DATASET EXCERPTS.
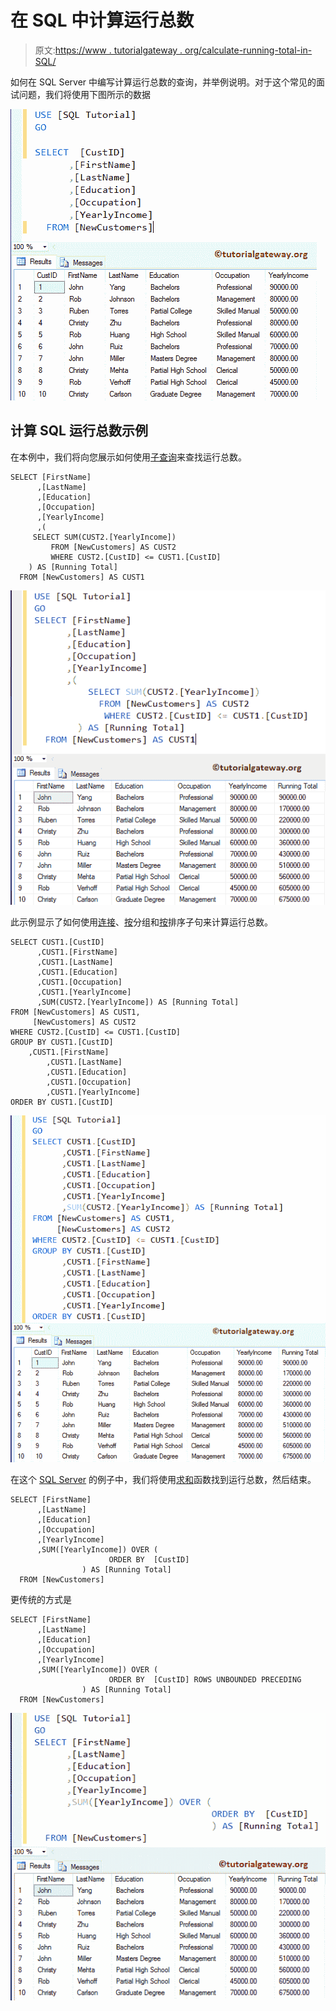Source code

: # 在 SQL 中计算运行总数

> 原文:[https://www . tutorialgateway . org/calculate-running-total-in-SQL/](https://www.tutorialgateway.org/calculate-running-total-in-sql/)

如何在 SQL Server 中编写计算运行总数的查询，并举例说明。对于这个常见的面试问题，我们将使用下图所示的数据

![Calculate Running Total in SQL Server 1](img/12d3968002db68c34fa7a29a2cf64b22.png)

## 计算 SQL 运行总数示例

在本例中，我们将向您展示如何使用[子查询](https://www.tutorialgateway.org/sql-subquery/)来查找运行总数。

```
SELECT [FirstName]
      ,[LastName]
      ,[Education]
      ,[Occupation]
      ,[YearlyIncome]
      ,(
	 SELECT SUM(CUST2.[YearlyIncome]) 
         FROM [NewCustomers] AS CUST2
         WHERE CUST2.[CustID] <= CUST1.[CustID]
	) AS [Running Total]
  FROM [NewCustomers] AS CUST1
```

![Calculate Running Total in SQL Server 2](img/ff1e5791b71bc51c6592b54b2119e2ee.png)

此示例显示了如何使用[连接](https://www.tutorialgateway.org/sql-inner-join/)、[按](https://www.tutorialgateway.org/sql-group-by-clause/)分组和[按](https://www.tutorialgateway.org/sql-order-by-clause/)排序子句来计算运行总数。

```
SELECT CUST1.[CustID]
      ,CUST1.[FirstName]
      ,CUST1.[LastName]
      ,CUST1.[Education]
      ,CUST1.[Occupation]
      ,CUST1.[YearlyIncome]
      ,SUM(CUST2.[YearlyIncome]) AS [Running Total]
FROM [NewCustomers] AS CUST1,
     [NewCustomers] AS CUST2	   
WHERE CUST2.[CustID] <= CUST1.[CustID]
GROUP BY CUST1.[CustID]
	,CUST1.[FirstName]
        ,CUST1.[LastName]
        ,CUST1.[Education]
        ,CUST1.[Occupation]
        ,CUST1.[YearlyIncome]
ORDER BY CUST1.[CustID]
```

![Calculate Running Total in SQL Server 3](img/f0b82f8189e8fc008935909d93e99dcc.png)

在这个 [SQL Server](https://www.tutorialgateway.org/sql/) 的例子中，我们将使用[求和](https://www.tutorialgateway.org/sql-sum-function/)函数找到运行总数，然后结束。

```
SELECT [FirstName]
      ,[LastName]
      ,[Education]
      ,[Occupation]
      ,[YearlyIncome]
      ,SUM([YearlyIncome]) OVER (
			          ORDER BY  [CustID]
				) AS [Running Total]
  FROM [NewCustomers]
```

更传统的方式是

```
SELECT [FirstName]
      ,[LastName]
      ,[Education]
      ,[Occupation]
      ,[YearlyIncome]
      ,SUM([YearlyIncome]) OVER (
			          ORDER BY  [CustID] ROWS UNBOUNDED PRECEDING
				) AS [Running Total]
  FROM [NewCustomers]
```

![Calculate Running Total in SQL Server 4](img/524caf3750997f6661ae233d293d8114.png)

WORK ITEM. Gather up the lines containing the word "tutorialgateway" from these records and copy them.

EXERCISE ANSWER.
> 原文:[https://www . tutorialgateway . org/calculate-running-total-in-SQL/](https://www.tutorialgateway.org/calculate-running-total-in-sql/)
在本例中，我们将向您展示如何使用[子查询](https://www.tutorialgateway.org/sql-subquery/)来查找运行总数。
此示例显示了如何使用[连接](https://www.tutorialgateway.org/sql-inner-join/)、[按](https://www.tutorialgateway.org/sql-group-by-clause/)分组和[按](https://www.tutorialgateway.org/sql-order-by-clause/)排序子句来计算运行总数。
在这个 [SQL Server](https://www.tutorialgateway.org/sql/) 的例子中，我们将使用[求和](https://www.tutorialgateway.org/sql-sum-function/)函数找到运行总数，然后结束。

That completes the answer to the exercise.